** DATA FOR ANALYSIS **
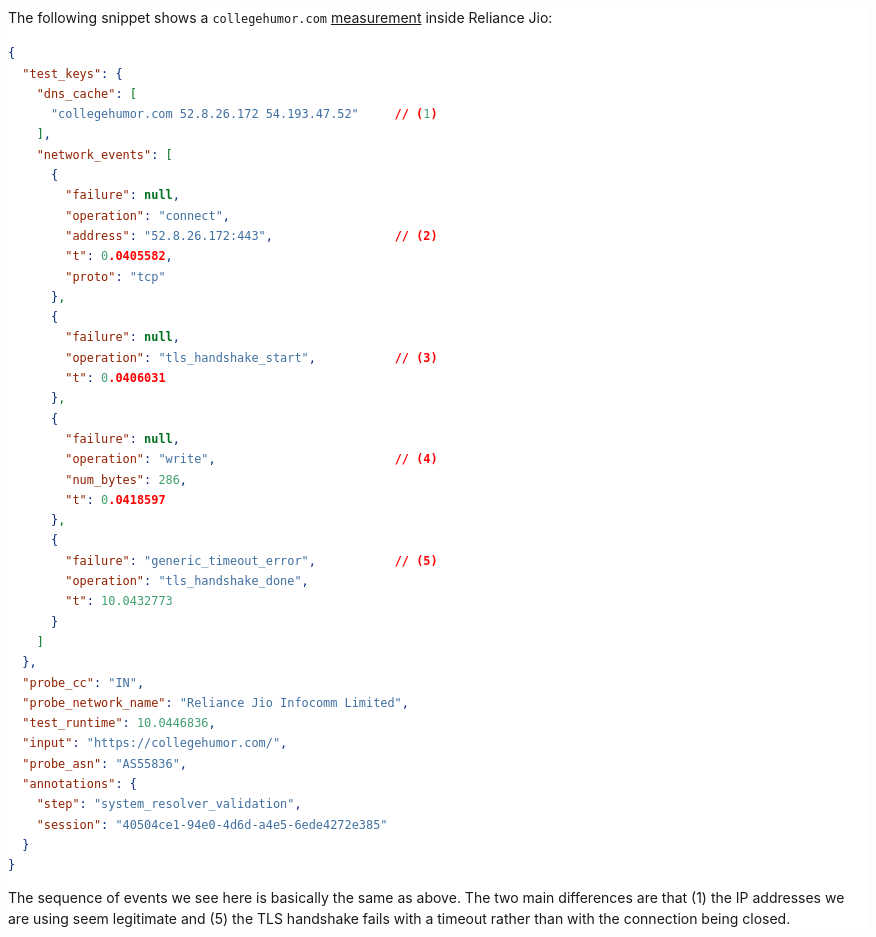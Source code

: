 The following snippet shows a `collegehumor.com`
[measurement](https://explorer.ooni.org/measurement/20200514T090849Z_AS55836_lrjnVphrogat2vgKJzOvwMOlzut94sAoCnrVXEeTZFRqijOTUK)
inside Reliance Jio:

```JSON
{
  "test_keys": {
    "dns_cache": [
      "collegehumor.com 52.8.26.172 54.193.47.52"     // (1)
    ],
    "network_events": [
      {
        "failure": null,
        "operation": "connect",
        "address": "52.8.26.172:443",                 // (2)
        "t": 0.0405582,
        "proto": "tcp"
      },
      {
        "failure": null,
        "operation": "tls_handshake_start",           // (3)
        "t": 0.0406031
      },
      {
        "failure": null,
        "operation": "write",                         // (4)
        "num_bytes": 286,
        "t": 0.0418597
      },
      {
        "failure": "generic_timeout_error",           // (5)
        "operation": "tls_handshake_done",
        "t": 10.0432773
      }
    ]
  },
  "probe_cc": "IN",
  "probe_network_name": "Reliance Jio Infocomm Limited",
  "test_runtime": 10.0446836,
  "input": "https://collegehumor.com/",
  "probe_asn": "AS55836",
  "annotations": {
    "step": "system_resolver_validation",
    "session": "40504ce1-94e0-4d6d-a4e5-6ede4272e385"
  }
}
```

The sequence of events we see here is basically the same as above. The
two main differences are that (1) the IP addresses we are using seem
legitimate and (5) the TLS handshake fails with a timeout rather than
with the connection being closed.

** ACTIVITY **
Reprint the entries above exactly, images removed.

** SOLUTION BELOW **
Source code

: The following snippet shows a `collegehumor.com`
[measurement](https://explorer.ooni.org/measurement/20200514T090849Z_AS55836_lrjnVphrogat2vgKJzOvwMOlzut94sAoCnrVXEeTZFRqijOTUK)
inside Reliance Jio:

```JSON
{
  "test_keys": {
    "dns_cache": [
      "collegehumor.com 52.8.26.172 54.193.47.52"     // (1)
    ],
    "network_events": [
      {
        "failure": null,
        "operation": "connect",
        "address": "52.8.26.172:443",                 // (2)
        "t": 0.0405582,
        "proto": "tcp"
      },
      {
        "failure": null,
        "operation": "tls_handshake_start",           // (3)
        "t": 0.0406031
      },
      {
        "failure": null,
        "operation": "write",                         // (4)
        "num_bytes": 286,
        "t": 0.0418597
      },
      {
        "failure": "generic_timeout_error",           // (5)
        "operation": "tls_handshake_done",
        "t": 10.0432773
      }
    ]
  },
  "probe_cc": "IN",
  "probe_network_name": "Reliance Jio Infocomm Limited",
  "test_runtime": 10.0446836,
  "input": "https://collegehumor.com/",
  "probe_asn": "AS55836",
  "annotations": {
    "step": "system_resolver_validation",
    "session": "40504ce1-94e0-4d6d-a4e5-6ede4272e385"
  }
}
```

The sequence of events we see here is basically the same as above. The
two main differences are that (1) the IP addresses we are using seem
legitimate and (5) the TLS handshake fails with a timeout rather than
with the connection being closed.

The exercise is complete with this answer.